KENDARIRumah Sakit (RS) Hermina Kendari diduga memanipulasi atau menyalahgunakan data kepesertaan pasien untuk mengklaim biaya jaminan kesehatan ke BPJS secara fiktif.

Kasus ini terkuak, usai suami pasien bernama Ahmad Ariansyah merasa telah dirugikan dengan tindakan RS Hermina yang mengklaim jaminan kesehatan milik istrinya Yayuk Sapta Bela, padahal status istrinya pasien jalur umum.

Ahmad menjelaskan, sebelum kejadian ini, dia bersama istrinya datang ke klinik salah satu dokter kandungan di Kota Kendari.

Di sana, istrinya diperiksa melalui USG. Hasilnya, umur kehamilan istrinya sudah masuk usia delapan bulan, dengan dianugerahi anak kembar.

Dikarenakan sang istri telah dua kali operasi sesar, dokter kandungan pun menyarankan agar pasien melaksanakan operasi yang sama, dan kali ini diminta untuk secepatnya menjalani operasi.

“Jadi keputusan dari dr.
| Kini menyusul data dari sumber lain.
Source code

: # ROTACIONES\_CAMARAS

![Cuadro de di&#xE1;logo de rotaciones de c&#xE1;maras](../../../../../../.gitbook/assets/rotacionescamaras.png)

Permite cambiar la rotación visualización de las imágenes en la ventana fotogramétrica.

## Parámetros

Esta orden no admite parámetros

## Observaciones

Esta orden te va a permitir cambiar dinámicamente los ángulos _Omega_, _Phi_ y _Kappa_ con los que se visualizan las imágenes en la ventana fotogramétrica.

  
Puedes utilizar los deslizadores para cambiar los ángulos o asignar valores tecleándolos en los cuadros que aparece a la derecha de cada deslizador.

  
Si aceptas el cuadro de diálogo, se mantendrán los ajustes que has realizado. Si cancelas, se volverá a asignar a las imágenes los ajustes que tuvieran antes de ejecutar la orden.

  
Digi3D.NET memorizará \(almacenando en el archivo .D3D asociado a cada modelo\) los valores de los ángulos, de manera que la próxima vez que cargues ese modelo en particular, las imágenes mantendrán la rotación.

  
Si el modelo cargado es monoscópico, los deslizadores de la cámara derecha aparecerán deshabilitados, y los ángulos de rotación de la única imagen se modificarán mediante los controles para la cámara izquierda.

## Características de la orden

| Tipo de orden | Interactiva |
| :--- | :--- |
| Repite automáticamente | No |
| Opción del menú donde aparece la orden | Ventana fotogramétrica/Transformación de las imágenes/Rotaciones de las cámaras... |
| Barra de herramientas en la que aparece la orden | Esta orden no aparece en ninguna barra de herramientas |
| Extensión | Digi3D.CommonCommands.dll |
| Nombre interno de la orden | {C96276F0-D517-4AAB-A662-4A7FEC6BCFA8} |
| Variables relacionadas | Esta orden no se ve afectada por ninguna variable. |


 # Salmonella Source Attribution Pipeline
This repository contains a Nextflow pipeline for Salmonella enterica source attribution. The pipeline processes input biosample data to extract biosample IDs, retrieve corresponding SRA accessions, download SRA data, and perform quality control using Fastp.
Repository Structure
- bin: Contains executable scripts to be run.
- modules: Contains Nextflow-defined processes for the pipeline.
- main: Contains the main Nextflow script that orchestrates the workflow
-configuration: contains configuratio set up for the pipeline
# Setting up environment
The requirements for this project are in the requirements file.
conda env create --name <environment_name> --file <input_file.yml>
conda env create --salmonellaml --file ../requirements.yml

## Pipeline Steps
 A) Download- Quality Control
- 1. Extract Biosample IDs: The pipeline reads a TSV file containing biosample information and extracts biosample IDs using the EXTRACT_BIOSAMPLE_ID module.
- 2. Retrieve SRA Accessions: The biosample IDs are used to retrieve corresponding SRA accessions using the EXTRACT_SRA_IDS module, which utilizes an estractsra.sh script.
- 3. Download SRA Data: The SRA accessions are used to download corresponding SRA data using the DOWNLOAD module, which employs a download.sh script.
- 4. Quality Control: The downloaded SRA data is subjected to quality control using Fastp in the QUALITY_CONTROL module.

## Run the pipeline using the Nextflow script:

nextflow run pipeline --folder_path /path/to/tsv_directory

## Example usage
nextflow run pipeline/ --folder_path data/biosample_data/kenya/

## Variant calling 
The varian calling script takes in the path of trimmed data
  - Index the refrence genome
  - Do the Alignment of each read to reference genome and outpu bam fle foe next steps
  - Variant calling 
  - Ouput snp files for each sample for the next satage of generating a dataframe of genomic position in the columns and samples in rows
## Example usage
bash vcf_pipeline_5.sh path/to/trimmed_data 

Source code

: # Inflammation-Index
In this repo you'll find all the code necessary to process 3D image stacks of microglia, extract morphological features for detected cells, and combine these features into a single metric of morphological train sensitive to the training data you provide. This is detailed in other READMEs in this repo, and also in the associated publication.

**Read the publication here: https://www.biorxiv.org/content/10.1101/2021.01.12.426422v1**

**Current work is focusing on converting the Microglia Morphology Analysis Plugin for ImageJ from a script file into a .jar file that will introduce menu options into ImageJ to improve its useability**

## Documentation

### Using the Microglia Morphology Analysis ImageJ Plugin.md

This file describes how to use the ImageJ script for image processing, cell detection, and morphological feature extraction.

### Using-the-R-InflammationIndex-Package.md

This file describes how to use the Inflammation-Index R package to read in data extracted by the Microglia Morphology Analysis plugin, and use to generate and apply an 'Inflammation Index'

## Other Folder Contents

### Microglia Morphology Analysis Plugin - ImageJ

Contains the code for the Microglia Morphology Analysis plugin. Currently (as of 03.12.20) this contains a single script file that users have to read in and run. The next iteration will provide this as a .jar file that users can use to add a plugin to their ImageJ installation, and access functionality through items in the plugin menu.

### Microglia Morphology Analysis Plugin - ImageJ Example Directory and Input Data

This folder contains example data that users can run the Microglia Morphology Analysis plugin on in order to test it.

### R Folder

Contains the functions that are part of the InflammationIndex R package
Indah mesti dilakukan proses operasi SC, dan istri saya diberikan rujukan ke RS Hermina secepatnya untuk dilakukan pematangan paru kepada bayi didalam kandungan istri saya,” ujarnya, Sabtu (23/8/2025).

Sehari setelah diberi rujukan atau 24 Juli 2025, Ahmad Ariansyah mengantar istrinya ke RS Hermina Kendari, dan mendaftarkan pasien menggunakan BPJS Kelas III.

Namun, karena dirinya merasa kurang puas dengan pelayanan pengguna BPJS Kesehatan, dirinya kemudian mengalihkan status istrinya sebagai pasien BPJS Kesehatan ke pasien jalur umum.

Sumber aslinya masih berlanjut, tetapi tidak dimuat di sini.